İslam dünyasındaki bu Batı karşısındaki gerileyişinin, mevcut siyasal kavgaların, sosyolojik ve ideolojik ayrışmaların temelinde İmam-ı Gazalî ile İbn-i Rüşd arasındaki bu bin yıllık tezadın yatmakta olduğu ve yukarıda da anlatıldığı gibi bütün bunların İmam-ı Gazalî’nin düşüncesinin veya yanlış anlaşılmasının egemen olmasının İslam dünyasını getirdiği yer, bir sonuç olduğu düşünülmektedir. Avrupa’da Rönesans’a öncülük etmiş, bilimin, medeniyetin ve insanlığın beşiği bu bahçeler o günden (11. yüzyıl) bugüne bilimi unutmuş, metafiziğin dipsiz kuyularında kaybolmuş ve mezhep ve etnik kavgalar nedeniyle bahçede asma katlar arasında insanları birbirini boğazlar hale gelmiştir.
Sonuç
Anlatıldığı gibi Orta Doğu’nun yapısı Babil’in asma bahçeleri gibi kat kattır. Ayrıca bu katların da birbiriyle iç içe geçtiği görülmektedir. Çatışma potansiyelinin çok yüksek olduğu bu bahçelerde, bu katlarda ve aralarında bilimden uzak, etnik kökene, dine ve mezhebe dayalı siyasetlerin sonunun huzursuzluk, çatışma, kan, gözyaşı ve acıkan topraklar olduğu görülmektedir.
İngiliz aktör, yönetmen ve yazar Peter Ustinov’un bir tespiti vardır: ‘‘Terör; yoksulların savaşı, savaş ise zenginlerin terörüdür.’’ Emperyalist güçler bu bahçelerden elini çekmediği, İslam dünyası da emperyalizme alet olmadığı, İslam dünyasının metafiziğin dipsiz kuyularından ve mezhep kavgalarından kurtulup bilime ve akla yönelmediği, bölge halklarının etnik tuzaklardan uzaklaşmadığı ve sonuçta bölgeye gerçek anlamda bir barış ve huzur gelmediği sürece bu tespit doğrultusunda Babil’in asma bahçelerinde terör yoksulların savaşı, savaş ise zenginlerin terörü olmaya devam edecektir.

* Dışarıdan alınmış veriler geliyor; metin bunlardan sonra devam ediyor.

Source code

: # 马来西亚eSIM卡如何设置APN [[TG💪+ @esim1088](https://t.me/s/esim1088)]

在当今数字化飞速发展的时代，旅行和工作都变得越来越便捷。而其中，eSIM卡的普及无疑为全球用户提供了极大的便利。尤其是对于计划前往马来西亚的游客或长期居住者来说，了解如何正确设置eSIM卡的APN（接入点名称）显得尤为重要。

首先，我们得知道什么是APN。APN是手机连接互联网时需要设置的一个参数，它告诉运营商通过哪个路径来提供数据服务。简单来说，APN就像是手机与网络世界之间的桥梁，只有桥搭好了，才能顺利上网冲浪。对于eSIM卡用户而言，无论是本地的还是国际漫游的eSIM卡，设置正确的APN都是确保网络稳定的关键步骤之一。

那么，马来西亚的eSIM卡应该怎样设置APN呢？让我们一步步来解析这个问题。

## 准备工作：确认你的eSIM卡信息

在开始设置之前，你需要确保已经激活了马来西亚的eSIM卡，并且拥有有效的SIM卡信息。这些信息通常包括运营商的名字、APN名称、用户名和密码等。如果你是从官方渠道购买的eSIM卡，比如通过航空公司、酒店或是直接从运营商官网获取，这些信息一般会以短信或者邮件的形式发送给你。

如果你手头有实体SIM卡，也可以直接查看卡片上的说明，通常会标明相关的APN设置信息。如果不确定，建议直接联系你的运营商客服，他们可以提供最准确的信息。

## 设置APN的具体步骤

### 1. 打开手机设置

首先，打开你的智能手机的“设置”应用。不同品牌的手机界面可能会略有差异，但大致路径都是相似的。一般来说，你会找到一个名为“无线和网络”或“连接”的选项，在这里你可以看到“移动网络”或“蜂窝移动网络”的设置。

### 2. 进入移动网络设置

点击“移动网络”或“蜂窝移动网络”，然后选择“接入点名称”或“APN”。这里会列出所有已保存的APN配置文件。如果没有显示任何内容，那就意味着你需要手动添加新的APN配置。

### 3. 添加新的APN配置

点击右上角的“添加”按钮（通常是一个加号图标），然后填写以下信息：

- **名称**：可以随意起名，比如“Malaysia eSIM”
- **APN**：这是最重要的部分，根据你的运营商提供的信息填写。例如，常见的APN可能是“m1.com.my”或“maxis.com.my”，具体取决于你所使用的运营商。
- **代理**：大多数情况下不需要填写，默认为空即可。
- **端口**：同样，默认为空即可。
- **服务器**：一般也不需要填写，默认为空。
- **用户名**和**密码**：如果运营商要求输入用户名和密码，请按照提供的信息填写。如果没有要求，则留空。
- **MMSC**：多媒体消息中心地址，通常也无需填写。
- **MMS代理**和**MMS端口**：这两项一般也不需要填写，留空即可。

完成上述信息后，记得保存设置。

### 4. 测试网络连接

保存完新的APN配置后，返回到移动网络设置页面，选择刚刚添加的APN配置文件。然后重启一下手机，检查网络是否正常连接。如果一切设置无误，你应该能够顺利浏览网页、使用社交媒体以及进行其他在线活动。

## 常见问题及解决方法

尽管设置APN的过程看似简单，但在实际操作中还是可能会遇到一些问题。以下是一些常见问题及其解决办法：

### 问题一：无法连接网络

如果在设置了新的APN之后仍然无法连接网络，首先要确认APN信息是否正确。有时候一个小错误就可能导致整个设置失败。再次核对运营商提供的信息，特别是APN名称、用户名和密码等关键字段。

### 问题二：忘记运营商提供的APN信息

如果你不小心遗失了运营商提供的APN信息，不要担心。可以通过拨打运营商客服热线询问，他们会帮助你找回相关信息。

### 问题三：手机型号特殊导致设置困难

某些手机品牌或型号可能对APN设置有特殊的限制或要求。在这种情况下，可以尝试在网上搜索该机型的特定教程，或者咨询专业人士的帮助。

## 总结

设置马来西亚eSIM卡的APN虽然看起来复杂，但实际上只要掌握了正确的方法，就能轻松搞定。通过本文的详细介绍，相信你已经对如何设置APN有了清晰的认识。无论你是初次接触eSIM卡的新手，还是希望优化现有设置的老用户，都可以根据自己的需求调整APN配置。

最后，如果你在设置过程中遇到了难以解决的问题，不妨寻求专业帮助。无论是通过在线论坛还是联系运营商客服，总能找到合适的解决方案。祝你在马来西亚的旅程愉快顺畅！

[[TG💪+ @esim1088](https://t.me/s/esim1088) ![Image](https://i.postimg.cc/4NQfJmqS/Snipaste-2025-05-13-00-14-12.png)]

Ayrıca bölgede hâkim olan ve bölge için politika belirleyen güçler İngiliz yazar ve sanat eleştirmeni John Berger’in şu sözünü hiç unutmamalıdırlar: ‘’Galiplerin devri her zaman kısadır; mağlupların ise anlatılamayacak kadar uzun. Boğucu egemenlik teröre ilham kaynağı olur; mücadeleye anlam kazandırır.’’
Bölgede barışın ve huzurun tek adresi emperyalist güçlerden, etnik kökenden ve mezheplerden uzak, laik bir düzen içerisinde yaşam, bilimsel temele dayalı eğitim ve yönetim ve çatışma kültüründen uzaklaşarak uzlaşı kültürüne geçerek bölge ülkeleri arasında sağlanacak uyum, ahenk ve işbirliği ve yüce Atatürk’ün ‘’Yurtta sulh, cihanda sulh’’ ilkesidir.
Bir de bölgenin ihtiyacı olan Prof. Dr. Suat Sinanaoğlu'nun bahsedilen tespitinde olduğu gibi Doğu'nun manevi evrenini koskoca bir morg olmaktan çıkararak insanlarına yaşama sevincini aşılatmak ve Doğu'nun insanlarını “akılcı ve insancıl” değerler, “zihin özgürlüğü” ve “insan onuru” gibi kavramları ile beslemektir.
Bunlar olduğu takdirde Babil’in asma bahçeleri cennetin katlarına dönüşecektir.
Bu cehennemden kurtuluşun bundan başka seçeneği yoktur. Aksi takdirde Hz. Danyâl'ın Buhtunnasır’ın rüyasına kehanetinin doğruluğu bir kadermişcesine sonsuza kadar devam edecektir.